Consta que los autores de _La Celestina_ no la escribieron para
representarse de la extensión que dieron á su obra, y tampoco se sabe
que se haya hecho tentativa alguna para llevarla á la escena en su forma
primitiva. A pesar de esto no fué poco importante el influjo que ejerció
en la literatura dramática española. Realizó tan perfectamente su
objeto, ofreciendo un cuadro de los extravíos de la pasión para
escarmiento de todos, un diálogo tan superior y caracteres tan sabia y
enérgicamente diseñados, que llegaron á ser los modelos de muchos
dramáticos del siglo XVI.
El propósito de hacer una reseña exacta de la acción y de las escenas de
esta obra, no compensaría, sin duda, el fastidio que produciría, pues es
de las más sencillas, dependiendo su valor y encanto de la ligereza y
naturalidad del diálogo y de los notables rasgos, que pintan á sus
diversos personajes, superiores á todo encarecimiento. Calixto, joven de
nacimiento distinguido, se enamora ardientemente de la bella Melibea, y
no puede conseguir la realización de sus deseos. Acude, pues, á una
astuta alcahueta. Esta, que es la Celestina (de donde proviene el nombre
de la composición), apura su ingenio para proporcionar á los dos amantes
una tierna entrevista. En virtud de filtros y encantos, de astucias y
amaños de todo género, llega al fin á corromper el corazón de la bella
Melibea. Mientras Calixto descansa en los brazos de ésta, se solazan á
su manera sus criados en casa de la Celestina, y se suscita una reyerta;
matan á la vieja alcahueta; viene la justicia, aprehende á los
delincuentes y los ahorca. Los amigos íntimos de los muertos juran
entonces vengar en los señores el crimen de los criados. Mientras los
dos amantes, cuya pasión se ha aumentado desde su primera entrevista, se
abandonan de nuevo á tiernas caricias, acude una muchedumbre de
furiosos, que amenaza derribar la casa. Calixto, que les sale al
encuentro, perece en seguida á sus manos. Melibea, presa del dolor y de
la desesperación, promete seguir á su adorado: se sube á lo más alto de
una torre, confiesa su falta á sus padres, les cuenta la muerte de su
amante, y se precipita desde ella.
No puede negarse fecunda imaginación ni gran talento dramático á autores
que forman ese plan, y que, á pesar de su sencillez, lo desenvuelven
nada menos que en veintiún actos. No hay palabras bastantes para
encarecer como se merece el valor poético de esta obra. Brilla en toda
ella un gran talento de exposición; la perversidad y ridiculez humana se
ofrecen á nuestra vista en toda su desnudez y deformidad, y los
caracteres, aunque copiados de la vida ordinaria, están dibujados con
mano segura y se distinguen perfectamente unos de otros; el lenguaje de
los amantes es fogoso, natural y apasionado, y la facilidad del diálogo,
no exenta en general de valor y belleza poética, es á veces inimitable.

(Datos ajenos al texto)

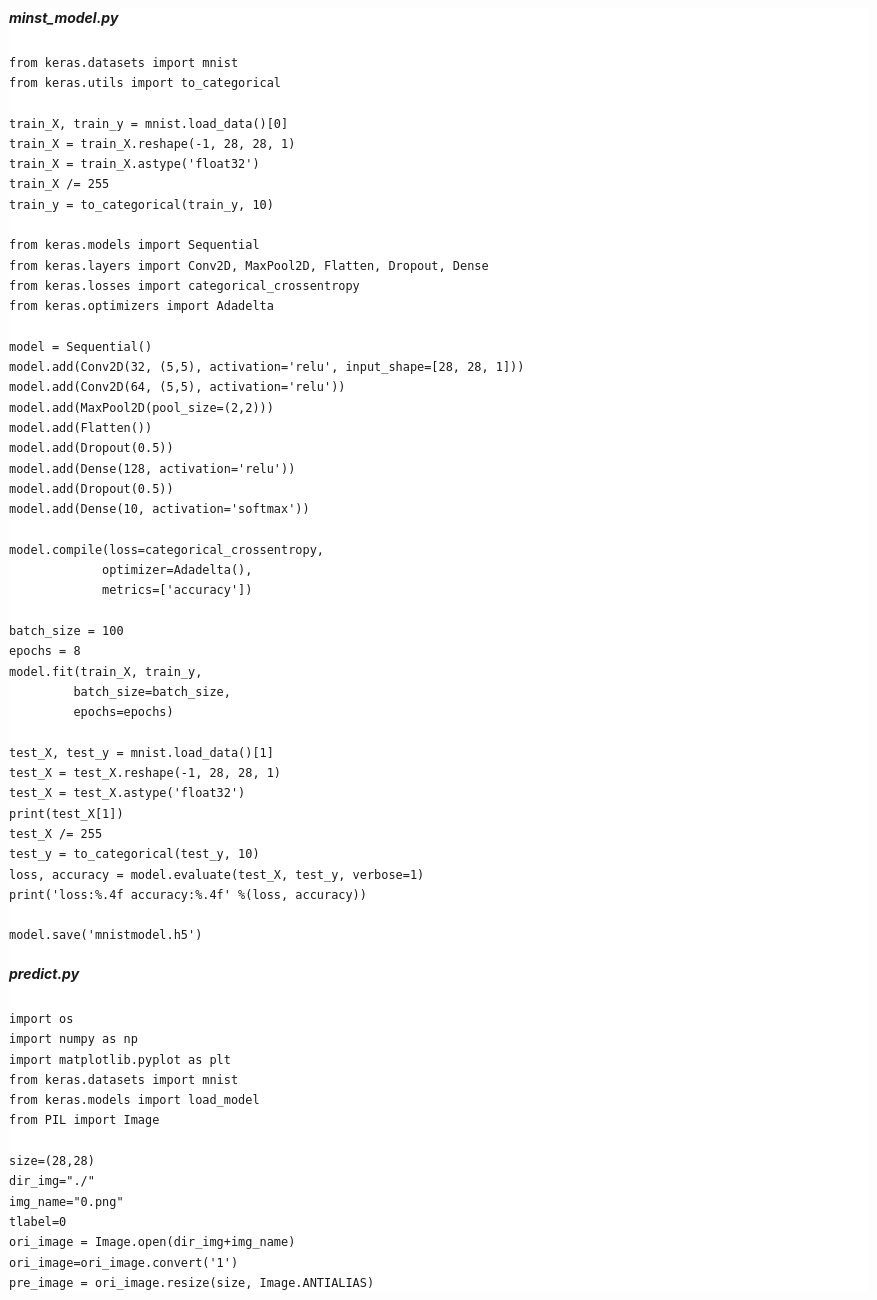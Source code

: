 ##### minst_model.py
```
from keras.datasets import mnist
from keras.utils import to_categorical

train_X, train_y = mnist.load_data()[0]
train_X = train_X.reshape(-1, 28, 28, 1)
train_X = train_X.astype('float32')
train_X /= 255
train_y = to_categorical(train_y, 10)

from keras.models import Sequential
from keras.layers import Conv2D, MaxPool2D, Flatten, Dropout, Dense
from keras.losses import categorical_crossentropy
from keras.optimizers import Adadelta

model = Sequential()
model.add(Conv2D(32, (5,5), activation='relu', input_shape=[28, 28, 1]))
model.add(Conv2D(64, (5,5), activation='relu'))
model.add(MaxPool2D(pool_size=(2,2)))
model.add(Flatten())
model.add(Dropout(0.5))
model.add(Dense(128, activation='relu'))
model.add(Dropout(0.5))
model.add(Dense(10, activation='softmax'))

model.compile(loss=categorical_crossentropy,
             optimizer=Adadelta(),
             metrics=['accuracy'])

batch_size = 100
epochs = 8
model.fit(train_X, train_y,
         batch_size=batch_size,
         epochs=epochs)

test_X, test_y = mnist.load_data()[1]
test_X = test_X.reshape(-1, 28, 28, 1)
test_X = test_X.astype('float32')
print(test_X[1])
test_X /= 255
test_y = to_categorical(test_y, 10)
loss, accuracy = model.evaluate(test_X, test_y, verbose=1)
print('loss:%.4f accuracy:%.4f' %(loss, accuracy))

model.save('mnistmodel.h5')
```
##### predict.py
```
import os
import numpy as np
import matplotlib.pyplot as plt
from keras.datasets import mnist
from keras.models import load_model
from PIL import Image

size=(28,28)
dir_img="./"
img_name="0.png"
tlabel=0
ori_image = Image.open(dir_img+img_name)
ori_image=ori_image.convert('1')
pre_image = ori_image.resize(size, Image.ANTIALIAS)

```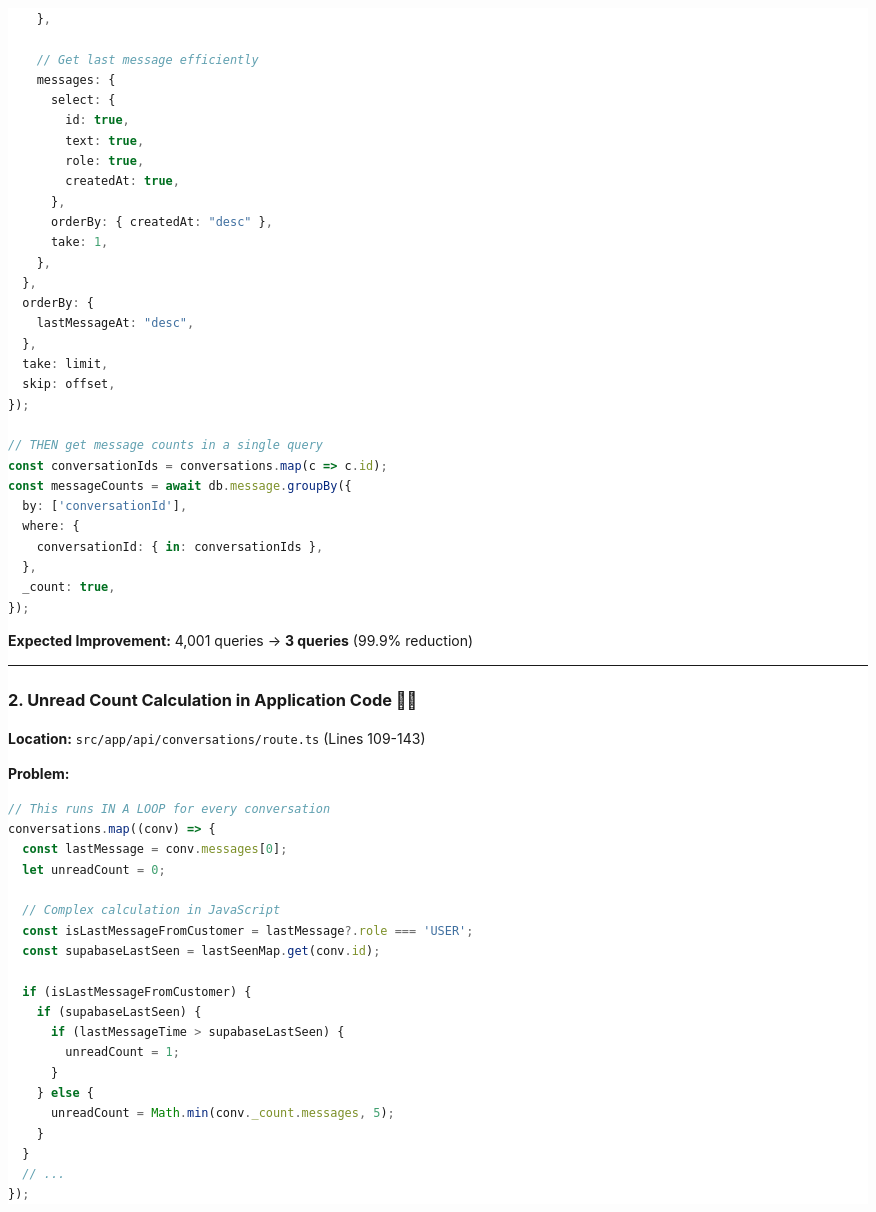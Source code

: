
 ```typescript
    },
    
    // Get last message efficiently
    messages: {
      select: {
        id: true,
        text: true,
        role: true,
        createdAt: true,
      },
      orderBy: { createdAt: "desc" },
      take: 1,
    },
  },
  orderBy: {
    lastMessageAt: "desc",
  },
  take: limit,
  skip: offset,
});

// THEN get message counts in a single query
const conversationIds = conversations.map(c => c.id);
const messageCounts = await db.message.groupBy({
  by: ['conversationId'],
  where: {
    conversationId: { in: conversationIds },
  },
  _count: true,
});
```

**Expected Improvement:** 4,001 queries → **3 queries** (99.9% reduction)

---

### 2. **Unread Count Calculation in Application Code** 🔴🔴

**Location:** `src/app/api/conversations/route.ts` (Lines 109-143)

**Problem:**
```typescript
// This runs IN A LOOP for every conversation
conversations.map((conv) => {
  const lastMessage = conv.messages[0];
  let unreadCount = 0;
  
  // Complex calculation in JavaScript
  const isLastMessageFromCustomer = lastMessage?.role === 'USER';
  const supabaseLastSeen = lastSeenMap.get(conv.id);
  
  if (isLastMessageFromCustomer) {
    if (supabaseLastSeen) {
      if (lastMessageTime > supabaseLastSeen) {
        unreadCount = 1;
      }
    } else {
      unreadCount = Math.min(conv._count.messages, 5);
    }
  }
  // ...
});
```
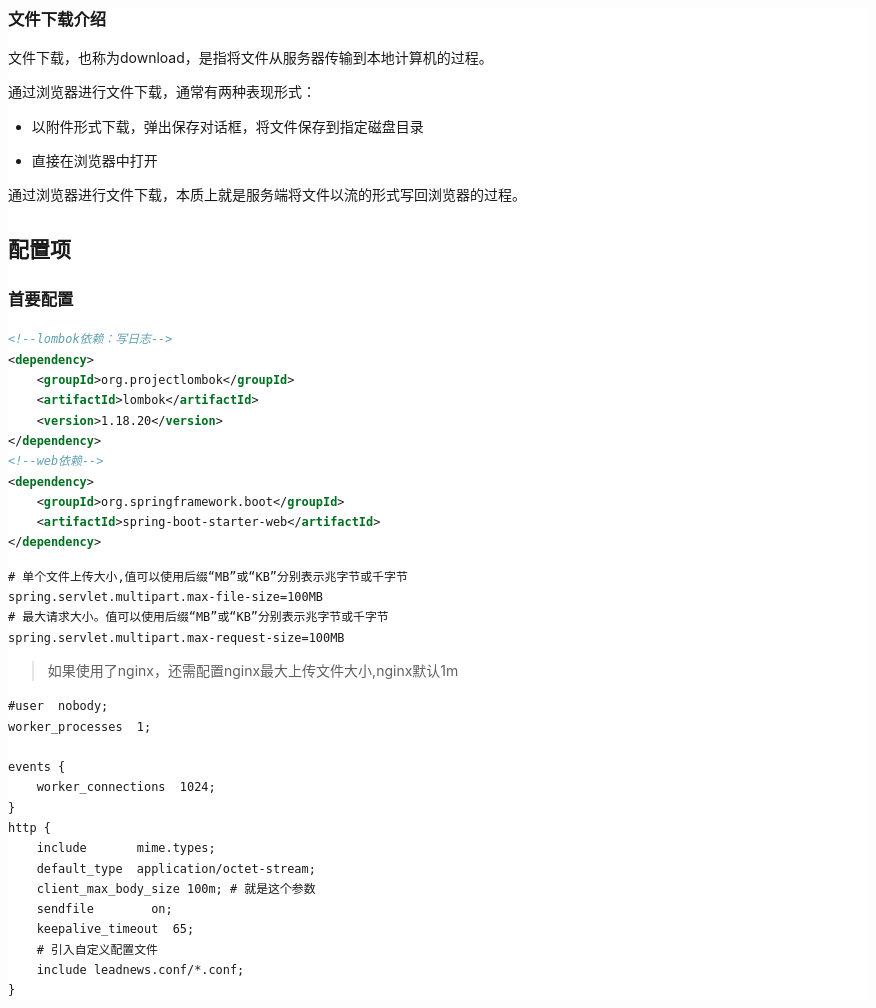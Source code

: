 ### 文件下载介绍

文件下载，也称为download，是指将文件从服务器传输到本地计算机的过程。

通过浏览器进行文件下载，通常有两种表现形式：

- 以附件形式下载，弹出保存对话框，将文件保存到指定磁盘目录

- 直接在浏览器中打开

通过浏览器进行文件下载，本质上就是服务端将文件以流的形式写回浏览器的过程。



## 配置项

### 首要配置

```xml
<!--lombok依赖：写日志-->
<dependency>
    <groupId>org.projectlombok</groupId>
    <artifactId>lombok</artifactId>
    <version>1.18.20</version>
</dependency>
<!--web依赖-->
<dependency>
    <groupId>org.springframework.boot</groupId>
    <artifactId>spring-boot-starter-web</artifactId>
</dependency>
```

```properties
# 单个文件上传大小,值可以使用后缀“MB”或“KB”分别表示兆字节或千字节
spring.servlet.multipart.max-file-size=100MB
# 最大请求大小。值可以使用后缀“MB”或“KB”分别表示兆字节或千字节
spring.servlet.multipart.max-request-size=100MB
```

> 如果使用了nginx，还需配置nginx最大上传文件大小,nginx默认1m

```nginx
#user  nobody;
worker_processes  1;

events {
    worker_connections  1024;
}
http {
    include       mime.types;
    default_type  application/octet-stream;
    client_max_body_size 100m; # 就是这个参数
    sendfile        on;
    keepalive_timeout  65;
	# 引入自定义配置文件
	include leadnews.conf/*.conf;
}
```
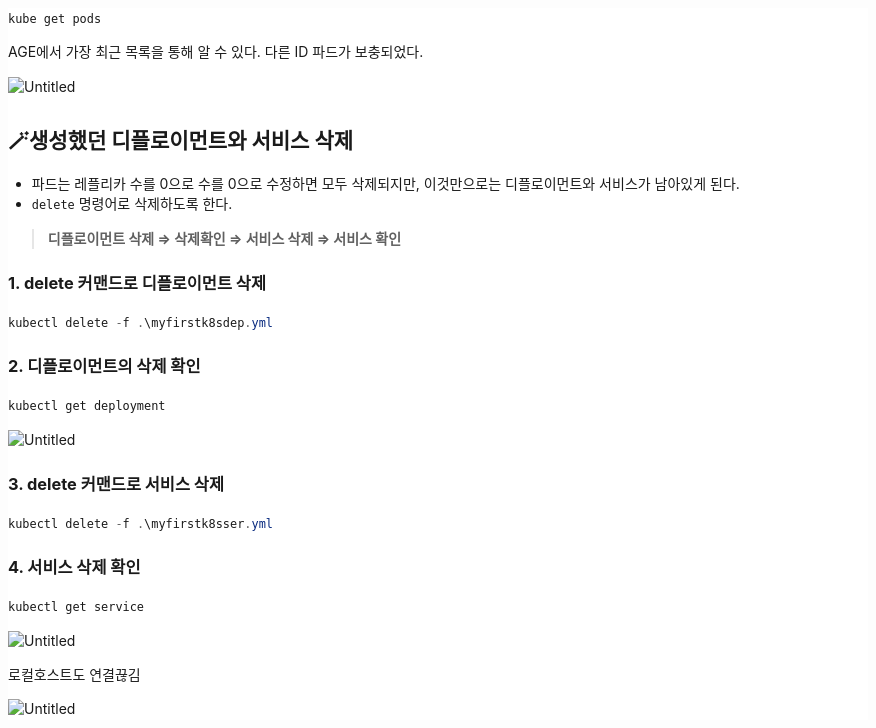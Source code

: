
 ```powershell
kube get pods
```

AGE에서 가장 최근 목록을 통해 알 수 있다. 다른 ID 파드가 보충되었다.

![Untitled](%E1%84%8F%E1%85%AE%E1%84%87%E1%85%A5%E1%84%82%E1%85%A6%E1%84%90%E1%85%B5%E1%84%89%E1%85%B3%20%E1%84%89%E1%85%B5%E1%86%AF%E1%84%89%E1%85%B3%E1%86%B8%205b7f51ce1d6d4523a4a373e935b5aea3/Untitled%2023.png)

## 🪄생성했던 디플로이먼트와 서비스 삭제

- 파드는 레플리카 수를 0으로 수를 0으로 수정하면 모두 삭제되지만, 이것만으로는 디플로이먼트와 서비스가 남아있게 된다.
- `delete` 명령어로 삭제하도록 한다.

> **디플로이먼트 삭제 ⇒ 삭제확인 ⇒ 서비스 삭제 ⇒ 서비스 확인**
> 

### 1. delete 커맨드로 디플로이먼트 삭제

```powershell
kubectl delete -f .\myfirstk8sdep.yml
```

### 2. 디플로이먼트의 삭제 확인

```powershell
kubectl get deployment
```

![Untitled](%E1%84%8F%E1%85%AE%E1%84%87%E1%85%A5%E1%84%82%E1%85%A6%E1%84%90%E1%85%B5%E1%84%89%E1%85%B3%20%E1%84%89%E1%85%B5%E1%86%AF%E1%84%89%E1%85%B3%E1%86%B8%205b7f51ce1d6d4523a4a373e935b5aea3/Untitled%2024.png)

### 3. delete 커맨드로 서비스 삭제

```powershell
kubectl delete -f .\myfirstk8sser.yml
```

### 4. 서비스 삭제 확인

```powershell
kubectl get service
```

![Untitled](%E1%84%8F%E1%85%AE%E1%84%87%E1%85%A5%E1%84%82%E1%85%A6%E1%84%90%E1%85%B5%E1%84%89%E1%85%B3%20%E1%84%89%E1%85%B5%E1%86%AF%E1%84%89%E1%85%B3%E1%86%B8%205b7f51ce1d6d4523a4a373e935b5aea3/Untitled%2025.png)

로컬호스트도 연결끊김

![Untitled](%E1%84%8F%E1%85%AE%E1%84%87%E1%85%A5%E1%84%82%E1%85%A6%E1%84%90%E1%85%B5%E1%84%89%E1%85%B3%20%E1%84%89%E1%85%B5%E1%86%AF%E1%84%89%E1%85%B3%E1%86%B8%205b7f51ce1d6d4523a4a373e935b5aea3/Untitled%2026.png)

Casi siempre se rinde fiel homenaje á las costumbres nacionales, y se
les da animación y vida, y todo esto, juntamente con las excelencias
indicadas, infunde tal placer, que casi se olvida por completo la seca y
hasta repugnante historia que constituye su fondo. Todas estas bellezas
hacen de _La Celestina_ una obra muy superior á cuantas imitaciones le
siguieron, y hasta se puede dudar si la iguala el gran Lope de Vega en
su _Dorotea_, imitación también de ella.
Si había de elevarse el drama español á grande altura, era preciso que
siguiera la senda trazada por los autores de _La Celestina_. Menester
era no salir de la región de la verdadera poesía, aprender á trazar
planes dramáticos, y sustituir á la prosa el lenguaje de la poesía. No
puede negarse, á pesar de esto, que ese drama informe fué un estímulo
eficacísimo para sacar al español de su infancia. La facilidad y
animación de su diálogo en prosa, su pintura verdadera de costumbres,
sus caracteres bien determinados y exactos, podían servir de modelos á
los poetas dramáticos del siglo XVI. El influjo especial de _La
Celestina_ fué mucho más vasto y duradero, y es interesante explicar por
ella muchas particularidades de la comedia española posterior, más
perfecta. Sempronio, por ejemplo, el criado astuto y hablador de
Calixto, sirve de tipo á otros personajes muy semejantes, que observamos
después á menudo en las obras dramáticas. Lo mismo sucede con la
imitación de los amores apasionados y románticos de Calixto y Melibea
por los criados, que se repite luego en la escena con frecuencia, y es
uno de sus temas favoritos.
Conveniente es, sin duda, hablar de Gil Vicente, poeta portugués, al
escribir la historia del teatro español, no sólo por la influencia que
sus composiciones dramáticas, escritas para su país natal, tuvieron en
el desarrollo del arte de esta nación vecina, sino también por las que
escribió en castellano, de nuestra propia y peculiar incumbencia. Gil
Vicente[215] nació en la segunda mitad del siglo XV, aunque no es
posible fijar con exactitud el año, ni tampoco el lugar de su
nacimiento, que, según unos, fué Guimaraens, y, según otros, Barcellos ó
Lisboa[216]. Era de familia distinguida, y se dedicó, por dar gusto á
sus padres, á la carrera del foro. Sin embargo, fué tan irresistible su
inclinación á la poesía, que no se vió satisfecho hasta que abandonó el
estudio de la árida jurisprudencia, y se consagró por completo al culto
de las musas. Su primera obra dramática se representó el 6 de junio de
1502 en la corte de Manuel el Grande. Destinóse á celebrar el natalicio
del infante, que después subió al trono con el nombre de Juan III, y
tuvo tal éxito, que alentó al poeta á seguir con ardor la senda
comenzada. Representáronse también otras piezas suyas en el reinado de
D. Manuel, aunque el período más brillante de su vida poética caiga en
el de Juan III, tan aficionado á los dramas de Gil Vicente, que
representó en algunos ciertos papeles. La fama del poeta voló por el
extranjero, y Erasmo de Rotterdam aprendió el portugués, sólo con el
objeto de leer en su lengua las obras de Gil Vicente.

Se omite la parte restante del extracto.